The preseason usually runs fairly smoothly for most NHL teams. It’s a time of year to get prospects and fringe players ice time in amongst the established NHLers, and ease them back into competition.
Results don’t mean a huge amount, and a lot of the time many of the players we see suit up disappear back into the AHL or even lower to continue their development while the “established” players or top prospects prepare for the season.
For free agents signed from European leagues, too, this is usually the chance to show what they’ve got and to compete for an AHL top job, while adding a few NHL preseason games to their resumé. Rarely do we see teams take flyers on players signed from European leagues, especially those already rejected as draft picks by another team.
In Arizona this year, though, we might be seeing a Cinderella story in the making in Mario Kempe.
The 5’11, 180lb brother of LA Kings first-round pick Adrian Kempe, was a signing that made few ripples when he signed a one-year deal from the KHL’s Vityaz Podolsk after time in Sweden this summer, but he’s lit up the preseason with three goals so far and impressive play in all areas of the ice.
He’s been noticed by the Coyotes coaching staff, too, surviving several rounds of cuts when players who’ve spent longer in North America or were arguably ahead of him in the pecking order initially (most notably, perhaps, Nick Merkley). He’s even managed to kickstart Coyotes’ top enigma Dylan Strome into action - the line of Strome, Kempe and Anthony Duclair scored 4 points as a trio against the Ducks in Tucson.
Coyotes head coach Rick Tocchet is already a fan, saying that Kempe is “playing like someone who wants to be here”. His speed and offensive skills have impressed the Coyotes staff and seem to fit into the type of game they want to play across all four lines perhaps better than names like Nick Cousins and, arguably, Strome and Merkley.
In that respect, Kempe could follow players like Damien Brunner, the Swiss forward who was signed as a Euro free agent by the Red Wings in 2012 and proceeded to become one of the quietly underrated stars of the team that season, becoming known as a shootout star and scoring 12 goals in regular season play and 11 the year after.

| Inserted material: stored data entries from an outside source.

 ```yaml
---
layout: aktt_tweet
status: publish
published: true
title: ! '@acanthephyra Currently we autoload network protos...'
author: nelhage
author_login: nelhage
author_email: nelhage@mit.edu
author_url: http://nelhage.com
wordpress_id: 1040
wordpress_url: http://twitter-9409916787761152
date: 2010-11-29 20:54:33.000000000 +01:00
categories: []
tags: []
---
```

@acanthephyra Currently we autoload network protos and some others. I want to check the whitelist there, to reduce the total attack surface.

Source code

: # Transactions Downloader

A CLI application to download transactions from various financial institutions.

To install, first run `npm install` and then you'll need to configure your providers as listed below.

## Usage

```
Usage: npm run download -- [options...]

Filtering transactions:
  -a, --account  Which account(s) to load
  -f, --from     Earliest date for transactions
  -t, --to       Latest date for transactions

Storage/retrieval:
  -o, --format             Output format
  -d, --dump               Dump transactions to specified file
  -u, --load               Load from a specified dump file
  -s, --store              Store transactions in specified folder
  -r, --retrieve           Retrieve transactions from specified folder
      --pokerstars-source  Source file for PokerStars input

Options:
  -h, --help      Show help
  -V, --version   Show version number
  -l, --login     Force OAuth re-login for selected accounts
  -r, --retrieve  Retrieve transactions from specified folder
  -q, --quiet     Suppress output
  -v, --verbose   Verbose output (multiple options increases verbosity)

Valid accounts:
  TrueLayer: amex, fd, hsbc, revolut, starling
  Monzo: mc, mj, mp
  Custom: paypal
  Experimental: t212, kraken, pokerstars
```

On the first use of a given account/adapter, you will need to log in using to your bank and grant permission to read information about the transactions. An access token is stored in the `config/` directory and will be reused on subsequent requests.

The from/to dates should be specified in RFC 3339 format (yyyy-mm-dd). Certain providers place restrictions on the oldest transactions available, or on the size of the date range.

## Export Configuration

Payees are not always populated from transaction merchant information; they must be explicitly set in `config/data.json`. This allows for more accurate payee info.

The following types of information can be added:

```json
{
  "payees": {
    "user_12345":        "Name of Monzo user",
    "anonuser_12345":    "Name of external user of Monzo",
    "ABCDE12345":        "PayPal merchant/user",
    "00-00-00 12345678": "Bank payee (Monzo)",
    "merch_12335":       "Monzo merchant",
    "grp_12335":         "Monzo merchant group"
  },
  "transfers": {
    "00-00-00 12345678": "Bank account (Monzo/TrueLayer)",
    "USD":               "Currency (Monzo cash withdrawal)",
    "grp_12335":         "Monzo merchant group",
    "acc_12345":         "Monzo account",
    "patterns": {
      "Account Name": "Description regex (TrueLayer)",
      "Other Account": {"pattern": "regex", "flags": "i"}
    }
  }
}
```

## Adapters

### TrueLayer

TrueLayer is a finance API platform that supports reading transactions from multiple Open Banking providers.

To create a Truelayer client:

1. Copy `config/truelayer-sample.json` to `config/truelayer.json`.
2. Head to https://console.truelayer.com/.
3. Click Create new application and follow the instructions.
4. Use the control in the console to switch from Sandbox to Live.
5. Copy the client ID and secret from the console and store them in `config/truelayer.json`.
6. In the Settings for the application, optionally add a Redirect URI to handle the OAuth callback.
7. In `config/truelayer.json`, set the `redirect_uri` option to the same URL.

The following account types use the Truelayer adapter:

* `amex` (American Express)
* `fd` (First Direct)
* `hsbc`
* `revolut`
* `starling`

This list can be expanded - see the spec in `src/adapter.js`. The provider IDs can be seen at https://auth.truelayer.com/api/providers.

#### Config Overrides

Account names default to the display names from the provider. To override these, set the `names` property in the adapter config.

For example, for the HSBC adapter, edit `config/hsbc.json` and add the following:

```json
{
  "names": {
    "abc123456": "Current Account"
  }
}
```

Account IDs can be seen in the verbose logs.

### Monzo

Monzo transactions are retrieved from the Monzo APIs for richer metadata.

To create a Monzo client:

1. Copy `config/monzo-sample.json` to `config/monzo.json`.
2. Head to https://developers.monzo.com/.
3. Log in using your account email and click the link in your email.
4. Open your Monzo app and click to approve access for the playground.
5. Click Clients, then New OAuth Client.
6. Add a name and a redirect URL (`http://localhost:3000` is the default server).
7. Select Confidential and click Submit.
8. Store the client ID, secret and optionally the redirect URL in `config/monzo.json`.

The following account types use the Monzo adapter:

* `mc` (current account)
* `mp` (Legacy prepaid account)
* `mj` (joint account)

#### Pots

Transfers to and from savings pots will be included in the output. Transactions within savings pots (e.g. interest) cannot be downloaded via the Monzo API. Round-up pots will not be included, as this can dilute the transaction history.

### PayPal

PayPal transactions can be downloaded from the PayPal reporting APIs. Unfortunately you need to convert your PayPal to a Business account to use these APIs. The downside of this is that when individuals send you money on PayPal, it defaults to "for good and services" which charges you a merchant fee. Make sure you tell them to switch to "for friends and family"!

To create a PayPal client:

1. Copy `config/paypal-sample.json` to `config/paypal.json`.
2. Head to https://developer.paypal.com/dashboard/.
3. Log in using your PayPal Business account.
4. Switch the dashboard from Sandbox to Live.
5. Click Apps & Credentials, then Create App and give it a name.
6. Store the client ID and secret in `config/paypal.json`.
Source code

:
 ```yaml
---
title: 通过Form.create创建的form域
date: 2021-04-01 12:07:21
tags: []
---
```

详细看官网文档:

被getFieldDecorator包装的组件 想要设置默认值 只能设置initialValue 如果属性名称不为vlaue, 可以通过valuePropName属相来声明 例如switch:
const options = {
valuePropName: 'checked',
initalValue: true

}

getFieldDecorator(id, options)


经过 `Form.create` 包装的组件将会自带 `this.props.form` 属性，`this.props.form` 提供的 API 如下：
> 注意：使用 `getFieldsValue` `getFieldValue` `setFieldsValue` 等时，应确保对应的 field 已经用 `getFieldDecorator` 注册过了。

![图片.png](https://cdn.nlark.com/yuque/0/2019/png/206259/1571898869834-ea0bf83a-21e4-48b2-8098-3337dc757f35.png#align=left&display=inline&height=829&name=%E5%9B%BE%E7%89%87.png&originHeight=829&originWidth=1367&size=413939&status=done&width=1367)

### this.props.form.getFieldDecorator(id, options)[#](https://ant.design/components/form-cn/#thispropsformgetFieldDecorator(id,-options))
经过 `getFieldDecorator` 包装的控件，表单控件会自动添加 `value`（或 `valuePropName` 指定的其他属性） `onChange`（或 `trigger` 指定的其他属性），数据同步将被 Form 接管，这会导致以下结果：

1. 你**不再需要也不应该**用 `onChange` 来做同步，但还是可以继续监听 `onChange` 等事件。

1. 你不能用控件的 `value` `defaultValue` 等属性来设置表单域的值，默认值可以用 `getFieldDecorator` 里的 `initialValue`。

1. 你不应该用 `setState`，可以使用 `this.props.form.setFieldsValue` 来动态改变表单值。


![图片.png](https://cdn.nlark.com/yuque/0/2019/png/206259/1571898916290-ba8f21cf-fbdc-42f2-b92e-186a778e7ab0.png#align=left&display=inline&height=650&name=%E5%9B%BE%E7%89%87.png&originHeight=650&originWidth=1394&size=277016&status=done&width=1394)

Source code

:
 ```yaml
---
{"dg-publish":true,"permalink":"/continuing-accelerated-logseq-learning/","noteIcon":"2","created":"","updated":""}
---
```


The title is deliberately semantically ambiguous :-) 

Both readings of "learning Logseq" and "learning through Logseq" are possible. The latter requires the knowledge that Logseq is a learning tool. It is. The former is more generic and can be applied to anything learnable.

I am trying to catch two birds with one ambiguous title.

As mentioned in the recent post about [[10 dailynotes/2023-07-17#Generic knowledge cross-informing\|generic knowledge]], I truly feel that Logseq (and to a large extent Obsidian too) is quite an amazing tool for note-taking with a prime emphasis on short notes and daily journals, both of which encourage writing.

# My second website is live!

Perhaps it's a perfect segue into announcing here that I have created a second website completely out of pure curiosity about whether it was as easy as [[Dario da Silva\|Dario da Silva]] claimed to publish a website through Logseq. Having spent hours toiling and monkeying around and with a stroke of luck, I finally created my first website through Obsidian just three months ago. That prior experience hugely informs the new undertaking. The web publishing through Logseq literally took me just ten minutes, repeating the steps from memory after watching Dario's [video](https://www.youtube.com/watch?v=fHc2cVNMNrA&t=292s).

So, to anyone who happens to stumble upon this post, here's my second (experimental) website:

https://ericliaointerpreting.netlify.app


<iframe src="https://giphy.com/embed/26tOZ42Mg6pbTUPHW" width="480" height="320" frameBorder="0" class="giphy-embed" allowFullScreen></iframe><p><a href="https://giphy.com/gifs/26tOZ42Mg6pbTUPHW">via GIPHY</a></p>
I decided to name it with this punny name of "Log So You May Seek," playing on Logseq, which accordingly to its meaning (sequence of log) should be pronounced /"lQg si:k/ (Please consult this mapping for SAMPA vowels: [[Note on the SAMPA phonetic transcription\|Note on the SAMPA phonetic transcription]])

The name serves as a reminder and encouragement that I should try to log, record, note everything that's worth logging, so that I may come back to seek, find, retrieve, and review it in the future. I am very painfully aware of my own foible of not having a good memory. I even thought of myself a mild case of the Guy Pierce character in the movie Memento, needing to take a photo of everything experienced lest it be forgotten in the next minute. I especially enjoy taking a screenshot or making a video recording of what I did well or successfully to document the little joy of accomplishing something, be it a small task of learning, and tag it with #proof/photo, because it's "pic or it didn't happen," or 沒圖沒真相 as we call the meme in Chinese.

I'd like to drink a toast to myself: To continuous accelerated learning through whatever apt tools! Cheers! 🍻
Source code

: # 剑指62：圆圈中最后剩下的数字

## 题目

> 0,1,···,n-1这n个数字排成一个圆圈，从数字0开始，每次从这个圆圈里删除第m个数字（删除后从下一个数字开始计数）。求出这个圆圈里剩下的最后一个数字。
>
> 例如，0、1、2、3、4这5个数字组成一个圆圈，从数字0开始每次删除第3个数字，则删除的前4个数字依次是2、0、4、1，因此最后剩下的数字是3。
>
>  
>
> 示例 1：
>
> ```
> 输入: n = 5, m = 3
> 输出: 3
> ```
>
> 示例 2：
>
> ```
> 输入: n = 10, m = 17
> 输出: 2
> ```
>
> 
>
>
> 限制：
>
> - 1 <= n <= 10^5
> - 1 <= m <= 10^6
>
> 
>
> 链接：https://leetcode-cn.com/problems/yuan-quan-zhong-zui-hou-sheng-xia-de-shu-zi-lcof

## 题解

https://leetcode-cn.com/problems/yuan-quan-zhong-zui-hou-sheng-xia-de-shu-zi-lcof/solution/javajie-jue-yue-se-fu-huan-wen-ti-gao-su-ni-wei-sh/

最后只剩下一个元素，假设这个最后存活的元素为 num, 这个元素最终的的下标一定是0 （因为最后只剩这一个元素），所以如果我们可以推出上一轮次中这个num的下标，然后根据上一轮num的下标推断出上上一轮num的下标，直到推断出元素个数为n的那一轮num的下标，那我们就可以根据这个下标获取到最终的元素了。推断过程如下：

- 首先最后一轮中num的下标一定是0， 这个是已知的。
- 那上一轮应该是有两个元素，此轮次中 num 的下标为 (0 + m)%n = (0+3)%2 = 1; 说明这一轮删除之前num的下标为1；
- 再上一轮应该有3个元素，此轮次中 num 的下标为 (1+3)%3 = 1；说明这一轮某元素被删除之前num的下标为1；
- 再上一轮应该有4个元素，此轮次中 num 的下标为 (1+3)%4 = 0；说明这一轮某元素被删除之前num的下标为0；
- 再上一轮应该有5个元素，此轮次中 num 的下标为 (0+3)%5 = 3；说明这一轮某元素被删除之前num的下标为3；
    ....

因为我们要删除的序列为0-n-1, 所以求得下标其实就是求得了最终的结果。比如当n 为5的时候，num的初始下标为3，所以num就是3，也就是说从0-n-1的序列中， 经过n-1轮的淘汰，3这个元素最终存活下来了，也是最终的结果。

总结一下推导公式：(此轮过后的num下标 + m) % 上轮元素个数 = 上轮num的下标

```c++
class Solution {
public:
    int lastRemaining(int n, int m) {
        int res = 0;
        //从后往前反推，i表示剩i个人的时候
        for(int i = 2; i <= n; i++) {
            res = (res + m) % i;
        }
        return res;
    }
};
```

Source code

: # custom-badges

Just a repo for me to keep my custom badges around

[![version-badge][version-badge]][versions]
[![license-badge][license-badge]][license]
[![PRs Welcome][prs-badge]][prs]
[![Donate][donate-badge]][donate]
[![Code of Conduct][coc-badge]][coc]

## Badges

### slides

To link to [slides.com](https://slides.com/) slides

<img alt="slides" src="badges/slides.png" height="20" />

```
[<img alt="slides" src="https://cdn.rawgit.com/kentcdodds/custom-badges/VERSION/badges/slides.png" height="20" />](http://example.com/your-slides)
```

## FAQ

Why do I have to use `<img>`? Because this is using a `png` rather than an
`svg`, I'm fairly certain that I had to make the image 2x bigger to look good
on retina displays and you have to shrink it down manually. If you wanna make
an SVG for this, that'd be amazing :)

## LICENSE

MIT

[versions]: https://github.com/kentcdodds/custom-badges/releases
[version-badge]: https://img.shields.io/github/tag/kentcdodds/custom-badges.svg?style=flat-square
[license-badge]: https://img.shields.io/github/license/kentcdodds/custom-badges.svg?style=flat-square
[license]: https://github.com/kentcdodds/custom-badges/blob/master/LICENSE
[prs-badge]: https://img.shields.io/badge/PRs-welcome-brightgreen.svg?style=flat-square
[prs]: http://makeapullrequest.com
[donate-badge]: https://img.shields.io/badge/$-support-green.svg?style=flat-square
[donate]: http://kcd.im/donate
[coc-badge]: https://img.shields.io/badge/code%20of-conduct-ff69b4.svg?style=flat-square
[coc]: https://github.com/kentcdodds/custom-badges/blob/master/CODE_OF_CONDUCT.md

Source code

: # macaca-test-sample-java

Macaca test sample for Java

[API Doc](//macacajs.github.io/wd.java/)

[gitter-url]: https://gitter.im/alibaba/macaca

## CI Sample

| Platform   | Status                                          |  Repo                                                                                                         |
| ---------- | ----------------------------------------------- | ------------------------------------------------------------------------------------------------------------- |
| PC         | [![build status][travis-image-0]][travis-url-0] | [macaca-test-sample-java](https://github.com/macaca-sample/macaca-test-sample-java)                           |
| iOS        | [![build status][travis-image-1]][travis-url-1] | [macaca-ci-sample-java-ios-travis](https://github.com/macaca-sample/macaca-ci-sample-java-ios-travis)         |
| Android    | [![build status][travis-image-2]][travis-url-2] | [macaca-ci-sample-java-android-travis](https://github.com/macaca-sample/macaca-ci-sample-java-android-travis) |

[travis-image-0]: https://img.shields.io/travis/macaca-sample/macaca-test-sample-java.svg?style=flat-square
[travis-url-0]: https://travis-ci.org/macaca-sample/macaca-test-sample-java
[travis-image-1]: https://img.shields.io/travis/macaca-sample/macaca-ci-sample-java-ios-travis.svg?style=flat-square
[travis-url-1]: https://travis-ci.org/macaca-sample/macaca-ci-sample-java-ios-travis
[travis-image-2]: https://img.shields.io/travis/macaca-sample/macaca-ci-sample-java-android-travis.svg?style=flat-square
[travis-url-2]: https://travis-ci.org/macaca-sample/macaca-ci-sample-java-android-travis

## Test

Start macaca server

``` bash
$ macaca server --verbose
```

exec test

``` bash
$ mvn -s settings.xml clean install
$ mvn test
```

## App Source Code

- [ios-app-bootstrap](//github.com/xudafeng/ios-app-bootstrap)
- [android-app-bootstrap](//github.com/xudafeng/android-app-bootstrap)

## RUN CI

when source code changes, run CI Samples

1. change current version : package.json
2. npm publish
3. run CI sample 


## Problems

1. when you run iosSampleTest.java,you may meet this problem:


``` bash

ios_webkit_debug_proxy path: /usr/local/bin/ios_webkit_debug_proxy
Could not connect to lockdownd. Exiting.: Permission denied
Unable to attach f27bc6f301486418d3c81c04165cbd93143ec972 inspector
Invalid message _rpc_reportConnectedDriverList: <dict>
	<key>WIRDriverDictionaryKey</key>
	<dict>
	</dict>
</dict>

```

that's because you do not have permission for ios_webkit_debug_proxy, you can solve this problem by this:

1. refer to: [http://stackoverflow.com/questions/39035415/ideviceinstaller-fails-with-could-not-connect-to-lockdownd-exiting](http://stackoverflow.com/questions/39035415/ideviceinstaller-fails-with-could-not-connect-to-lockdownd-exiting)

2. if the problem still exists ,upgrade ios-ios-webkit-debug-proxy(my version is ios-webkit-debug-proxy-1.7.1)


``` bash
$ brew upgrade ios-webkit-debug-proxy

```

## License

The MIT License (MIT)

Brunner ended up struggling and eventually dropping out of the league in New Jersey after refusing repeated contract offers from the Wings, but it’s to be hoped Kempe won’t go the same way - certainly his attitude and career history argues otherwise, with him being a valued role-player during his time in both Sweden and the KHL. There is also, of course, the argument that he’s several years older than Brunner was and perhaps more mature in his approach to things.
With the final round of cuts coming, nothing is assured, and there is still a good chance that Kempe could start the season in Tucson rather than up with the big club - however, he’s already made his mark in Arizona in a way that even the most optimistic probably didn’t expect when they signed him and is likely going to see some NHL time this season based upon it. That alone makes his signing a great success.
If he continues to contribute in the regular season in the way he has during the preseason, it’ll be even better, and add to the Yotes forward depth in the bottom six in a way that they’ve perhaps not had in a while.
We’ve seen many tales in the NHL over the years of players plucked from obscurity to become key members of their teams, although most of the time its role players stepping up or AHLers seizing their chance - seeing European free-agents become key contributors (at least those not returning with a previous history within the NHL) is much rarer, although it’s starting to become more common.
Mario Kempe is well set to be the latest Chayka success story - if he is, it’s a testament to both his efforts and the Arizona scouting and coaching staff for finding him and giving him a chance when many NHL teams wouldn’t. That alone is a reason to root for his rise to continue.